跑过几栋房子,便到了鲍尔的店。谢天谢地,店里亮着灯。布林登直接推门而入,看见野猪店长正坐在店里砍着肉。那把砍刀有三十公分长,刀刃上都卷了好几个口子,可一刀下去,没有一条肉能躲过分身的命运。

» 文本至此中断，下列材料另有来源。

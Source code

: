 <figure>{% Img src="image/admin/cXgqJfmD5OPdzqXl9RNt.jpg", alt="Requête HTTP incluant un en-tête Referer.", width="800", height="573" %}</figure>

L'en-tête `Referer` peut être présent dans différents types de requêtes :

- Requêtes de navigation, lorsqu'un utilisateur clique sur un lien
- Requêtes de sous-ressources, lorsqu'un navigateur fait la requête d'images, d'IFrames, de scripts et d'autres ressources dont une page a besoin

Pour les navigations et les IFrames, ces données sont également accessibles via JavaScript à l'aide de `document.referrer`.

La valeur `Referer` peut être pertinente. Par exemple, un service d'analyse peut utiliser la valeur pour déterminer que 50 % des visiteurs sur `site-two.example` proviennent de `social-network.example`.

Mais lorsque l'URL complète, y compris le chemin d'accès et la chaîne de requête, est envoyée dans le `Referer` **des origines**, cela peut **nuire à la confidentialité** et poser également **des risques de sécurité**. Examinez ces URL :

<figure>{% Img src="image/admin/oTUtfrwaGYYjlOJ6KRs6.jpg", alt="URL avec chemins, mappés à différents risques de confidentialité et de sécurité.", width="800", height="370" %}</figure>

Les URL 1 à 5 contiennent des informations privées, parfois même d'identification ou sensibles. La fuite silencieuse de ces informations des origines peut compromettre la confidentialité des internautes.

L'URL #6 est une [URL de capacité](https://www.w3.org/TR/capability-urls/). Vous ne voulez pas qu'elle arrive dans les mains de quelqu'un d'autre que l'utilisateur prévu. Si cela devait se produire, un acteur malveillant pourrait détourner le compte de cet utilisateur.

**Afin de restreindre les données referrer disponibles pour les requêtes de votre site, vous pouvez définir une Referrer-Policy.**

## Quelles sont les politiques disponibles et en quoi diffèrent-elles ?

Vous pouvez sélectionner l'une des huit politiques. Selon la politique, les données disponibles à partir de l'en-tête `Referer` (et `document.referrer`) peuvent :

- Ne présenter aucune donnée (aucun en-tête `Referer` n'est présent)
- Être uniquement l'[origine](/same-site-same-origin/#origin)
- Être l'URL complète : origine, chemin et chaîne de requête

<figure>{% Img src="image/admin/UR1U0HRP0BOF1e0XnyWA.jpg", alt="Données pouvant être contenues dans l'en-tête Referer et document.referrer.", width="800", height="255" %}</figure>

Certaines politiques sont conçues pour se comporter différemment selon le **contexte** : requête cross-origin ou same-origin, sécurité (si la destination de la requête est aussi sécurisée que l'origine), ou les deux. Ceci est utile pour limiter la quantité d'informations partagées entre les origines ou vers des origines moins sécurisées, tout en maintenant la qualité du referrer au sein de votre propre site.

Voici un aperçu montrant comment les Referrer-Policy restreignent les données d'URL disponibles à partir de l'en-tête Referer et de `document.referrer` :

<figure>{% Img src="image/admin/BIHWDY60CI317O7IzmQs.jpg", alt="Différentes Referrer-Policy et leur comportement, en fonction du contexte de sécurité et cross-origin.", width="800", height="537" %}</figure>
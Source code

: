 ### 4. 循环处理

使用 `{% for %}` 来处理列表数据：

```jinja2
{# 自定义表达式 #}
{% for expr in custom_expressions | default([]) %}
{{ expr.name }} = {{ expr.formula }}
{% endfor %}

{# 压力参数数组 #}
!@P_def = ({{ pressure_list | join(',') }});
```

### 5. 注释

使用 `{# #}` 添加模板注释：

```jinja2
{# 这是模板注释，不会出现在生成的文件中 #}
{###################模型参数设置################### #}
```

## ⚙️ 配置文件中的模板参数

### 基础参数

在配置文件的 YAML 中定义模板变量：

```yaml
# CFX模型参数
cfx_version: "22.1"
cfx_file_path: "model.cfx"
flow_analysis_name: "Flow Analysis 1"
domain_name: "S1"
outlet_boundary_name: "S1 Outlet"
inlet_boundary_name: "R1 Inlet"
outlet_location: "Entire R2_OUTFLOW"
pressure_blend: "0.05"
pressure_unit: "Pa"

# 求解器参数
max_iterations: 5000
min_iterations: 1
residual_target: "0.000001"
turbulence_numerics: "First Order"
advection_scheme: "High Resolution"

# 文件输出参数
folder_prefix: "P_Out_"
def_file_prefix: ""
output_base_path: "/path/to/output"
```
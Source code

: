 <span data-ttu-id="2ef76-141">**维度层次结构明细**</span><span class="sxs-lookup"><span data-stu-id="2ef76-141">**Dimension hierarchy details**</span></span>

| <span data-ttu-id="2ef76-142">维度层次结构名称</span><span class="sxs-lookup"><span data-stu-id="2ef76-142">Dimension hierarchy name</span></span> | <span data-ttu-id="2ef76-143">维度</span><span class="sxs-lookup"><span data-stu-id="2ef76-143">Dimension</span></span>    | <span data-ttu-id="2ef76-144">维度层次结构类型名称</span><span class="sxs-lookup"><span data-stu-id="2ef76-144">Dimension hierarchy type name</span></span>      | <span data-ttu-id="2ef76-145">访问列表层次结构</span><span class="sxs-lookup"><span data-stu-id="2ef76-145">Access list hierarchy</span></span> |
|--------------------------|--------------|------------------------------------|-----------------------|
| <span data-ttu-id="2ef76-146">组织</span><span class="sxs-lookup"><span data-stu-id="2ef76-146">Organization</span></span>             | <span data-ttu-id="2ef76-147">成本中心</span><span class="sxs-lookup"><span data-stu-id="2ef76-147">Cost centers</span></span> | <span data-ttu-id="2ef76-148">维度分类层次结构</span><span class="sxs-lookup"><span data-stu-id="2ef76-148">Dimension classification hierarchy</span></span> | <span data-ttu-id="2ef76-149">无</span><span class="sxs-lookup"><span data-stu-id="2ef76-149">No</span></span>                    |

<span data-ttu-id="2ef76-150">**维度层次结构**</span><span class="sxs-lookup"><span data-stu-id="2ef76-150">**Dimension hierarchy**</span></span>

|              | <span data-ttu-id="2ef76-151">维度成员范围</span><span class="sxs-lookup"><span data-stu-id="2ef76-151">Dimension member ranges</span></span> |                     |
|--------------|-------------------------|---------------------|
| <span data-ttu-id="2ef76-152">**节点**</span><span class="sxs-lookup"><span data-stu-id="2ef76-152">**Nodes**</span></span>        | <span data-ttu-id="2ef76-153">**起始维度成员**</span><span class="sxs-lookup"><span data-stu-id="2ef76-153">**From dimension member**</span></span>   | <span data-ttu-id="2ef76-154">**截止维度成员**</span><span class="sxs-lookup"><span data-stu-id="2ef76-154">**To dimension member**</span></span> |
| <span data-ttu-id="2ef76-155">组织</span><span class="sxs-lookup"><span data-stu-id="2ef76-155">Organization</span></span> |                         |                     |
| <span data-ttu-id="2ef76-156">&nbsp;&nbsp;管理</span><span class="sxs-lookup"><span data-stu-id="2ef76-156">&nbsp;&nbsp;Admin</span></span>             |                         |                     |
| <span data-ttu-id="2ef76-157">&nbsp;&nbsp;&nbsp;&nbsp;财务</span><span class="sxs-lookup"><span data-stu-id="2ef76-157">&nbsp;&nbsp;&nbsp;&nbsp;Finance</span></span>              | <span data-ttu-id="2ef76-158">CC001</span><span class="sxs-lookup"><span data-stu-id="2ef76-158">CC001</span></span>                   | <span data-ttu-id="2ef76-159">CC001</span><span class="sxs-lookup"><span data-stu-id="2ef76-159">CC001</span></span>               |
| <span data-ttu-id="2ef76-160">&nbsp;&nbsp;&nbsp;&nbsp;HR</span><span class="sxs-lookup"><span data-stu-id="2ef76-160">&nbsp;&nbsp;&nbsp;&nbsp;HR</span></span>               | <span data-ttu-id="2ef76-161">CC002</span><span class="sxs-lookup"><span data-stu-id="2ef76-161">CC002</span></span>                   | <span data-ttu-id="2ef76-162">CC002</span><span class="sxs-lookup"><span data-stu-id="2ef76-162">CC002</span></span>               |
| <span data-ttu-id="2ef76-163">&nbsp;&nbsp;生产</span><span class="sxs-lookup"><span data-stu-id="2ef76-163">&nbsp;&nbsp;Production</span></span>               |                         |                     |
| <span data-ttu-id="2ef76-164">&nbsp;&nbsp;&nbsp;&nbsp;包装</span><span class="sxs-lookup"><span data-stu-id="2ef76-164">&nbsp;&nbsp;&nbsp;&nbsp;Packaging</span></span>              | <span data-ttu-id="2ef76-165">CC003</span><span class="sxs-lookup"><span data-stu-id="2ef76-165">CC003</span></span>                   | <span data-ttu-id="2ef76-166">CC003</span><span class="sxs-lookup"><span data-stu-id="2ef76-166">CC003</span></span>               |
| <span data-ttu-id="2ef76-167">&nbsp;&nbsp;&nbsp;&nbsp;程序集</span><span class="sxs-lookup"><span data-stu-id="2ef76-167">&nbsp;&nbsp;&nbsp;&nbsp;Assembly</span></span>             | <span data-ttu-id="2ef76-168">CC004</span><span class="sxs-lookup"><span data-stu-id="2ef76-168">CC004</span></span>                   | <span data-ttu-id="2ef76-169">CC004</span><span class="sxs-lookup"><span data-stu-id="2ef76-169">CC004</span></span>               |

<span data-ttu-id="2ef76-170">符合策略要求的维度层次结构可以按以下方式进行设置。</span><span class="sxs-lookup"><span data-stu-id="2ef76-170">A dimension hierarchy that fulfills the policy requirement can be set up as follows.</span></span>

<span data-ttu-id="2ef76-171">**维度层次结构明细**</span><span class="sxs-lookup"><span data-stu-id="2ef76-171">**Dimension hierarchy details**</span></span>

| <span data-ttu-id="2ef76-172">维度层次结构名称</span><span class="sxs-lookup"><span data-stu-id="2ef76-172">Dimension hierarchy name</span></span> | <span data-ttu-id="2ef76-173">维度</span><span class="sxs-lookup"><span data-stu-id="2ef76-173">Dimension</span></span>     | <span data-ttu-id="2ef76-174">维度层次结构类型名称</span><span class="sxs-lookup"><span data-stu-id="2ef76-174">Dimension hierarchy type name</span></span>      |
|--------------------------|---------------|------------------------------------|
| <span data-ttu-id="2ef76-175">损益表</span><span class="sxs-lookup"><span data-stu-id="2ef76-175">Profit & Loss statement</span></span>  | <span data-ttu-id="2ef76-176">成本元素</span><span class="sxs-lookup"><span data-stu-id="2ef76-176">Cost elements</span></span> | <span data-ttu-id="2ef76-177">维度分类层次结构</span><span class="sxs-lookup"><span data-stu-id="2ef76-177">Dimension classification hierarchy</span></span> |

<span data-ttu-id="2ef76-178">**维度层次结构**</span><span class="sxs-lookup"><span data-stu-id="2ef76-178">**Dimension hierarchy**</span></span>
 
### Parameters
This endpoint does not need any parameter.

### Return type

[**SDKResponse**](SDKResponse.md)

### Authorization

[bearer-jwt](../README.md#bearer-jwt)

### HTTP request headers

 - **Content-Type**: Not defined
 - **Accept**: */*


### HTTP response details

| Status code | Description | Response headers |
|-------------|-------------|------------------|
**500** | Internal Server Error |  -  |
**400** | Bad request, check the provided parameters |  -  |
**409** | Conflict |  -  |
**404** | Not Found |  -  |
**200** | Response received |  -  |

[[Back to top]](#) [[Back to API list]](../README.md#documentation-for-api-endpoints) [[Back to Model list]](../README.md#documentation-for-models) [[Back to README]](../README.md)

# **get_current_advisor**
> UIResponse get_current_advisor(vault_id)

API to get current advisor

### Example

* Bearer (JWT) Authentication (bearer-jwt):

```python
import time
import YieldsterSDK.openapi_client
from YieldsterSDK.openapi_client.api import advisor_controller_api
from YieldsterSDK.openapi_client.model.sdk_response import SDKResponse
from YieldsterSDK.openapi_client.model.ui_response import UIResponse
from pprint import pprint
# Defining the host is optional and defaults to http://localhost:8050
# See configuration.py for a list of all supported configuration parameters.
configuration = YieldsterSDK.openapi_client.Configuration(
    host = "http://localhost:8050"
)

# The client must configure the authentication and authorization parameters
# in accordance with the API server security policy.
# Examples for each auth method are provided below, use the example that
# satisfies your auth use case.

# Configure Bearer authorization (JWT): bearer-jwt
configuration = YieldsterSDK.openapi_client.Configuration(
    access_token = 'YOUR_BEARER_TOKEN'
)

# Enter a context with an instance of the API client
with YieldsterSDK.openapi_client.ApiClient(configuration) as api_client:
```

“葛雷仔,大早上不睡觉跑我这里来干什么?我这儿可没有你们年轻人玩乐消遣的东西。”鲍尔头也不抬地问道。
“瞧您头上这疤,和哪个俏寡妇过夜的时候被人家的情郎打了?”布林登吐槽到。
鲍尔举起了砍刀,布林登时相地闭上了嘴。房间里立刻安安静静的,只有外头的夜鸦在狂叫。
他把龙蛋放在了鲍尔的桌子上。鲍尔瞥了一眼,停下了手里的活计。
“你这个浑小子,把这玩意儿拿我这里来,想换钱用?”鲍尔擦了擦手,起身走了过来。
“我妈说想吃芜菁炖肉,但是在你这儿赊账赊太多了。先拿这个顶着。等我后面跑船赚钱了再赎回来。”
鲍尔却没有走到龙蛋旁,而是转去了厨房里,端了一碗水出来。“你先喝口水,慢慢说,你妈叫你拿来的?”
早起一直没喝水,确实有些渴。布林登接过水,一口就喝完了。他刚想解释,突然听到门外传来了巨大的爆炸声!布林登和鲍尔连忙冲了出去,发现燃起熊熊大火的房子,正是布林登的家!几个身穿黄金铠甲的龙人正驾驭着飞龙在空中盘旋,烈焰从飞龙口中吐出,像流淌的岩浆一般覆盖在房子上。劈里啪啦的声音盖过了夜鸦的叫声。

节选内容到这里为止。